[PROVIDED MATERIAL]:

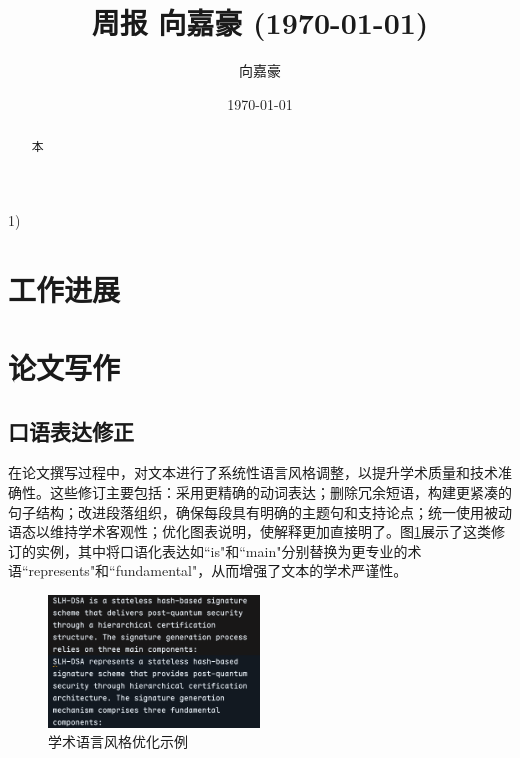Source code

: \documentclass{article}
\title{周报 向嘉豪 (\today)}
\author{向嘉豪}
\date{\today}
\begin{document}
\maketitle

\begin{abstract}
  本
\end{abstract}

\begin{weekplan}
1)
\end{weekplan}

\section{工作进展}


\section{论文写作}

\subsection{口语表达修正}

在论文撰写过程中，对文本进行了系统性语言风格调整，以提升学术质量和技术准确性。这些修订主要包括：采用更精确的动词表达；删除冗余短语，构建更紧凑的句子结构；改进段落组织，确保每段具有明确的主题句和支持论点；统一使用被动语态以维持学术客观性；优化图表说明，使解释更加直接明了。图\ref{fig:example}展示了这类修订的实例，其中将口语化表达如``is"和``main"分别替换为更专业的术语``represents"和``fundamental"，从而增强了文本的学术严谨性。

\begin{figure}[htbp]
\centering
\includegraphics[width=0.5\textwidth]{./fig/fix_writing.png}
\caption{学术语言风格优化示例}
\label{fig:example}
\end{figure}

\end{document}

[TASK ITEM]: Lines holding the string "example" must be copied out of the entries above.

[WRITTEN REPLY]:
在论文撰写过程中，对文本进行了系统性语言风格调整，以提升学术质量和技术准确性。这些修订主要包括：采用更精确的动词表达；删除冗余短语，构建更紧凑的句子结构；改进段落组织，确保每段具有明确的主题句和支持论点；统一使用被动语态以维持学术客观性；优化图表说明，使解释更加直接明了。图\ref{fig:example}展示了这类修订的实例，其中将口语化表达如``is"和``main"分别替换为更专业的术语``represents"和``fundamental"，从而增强了文本的学术严谨性。
\label{fig:example}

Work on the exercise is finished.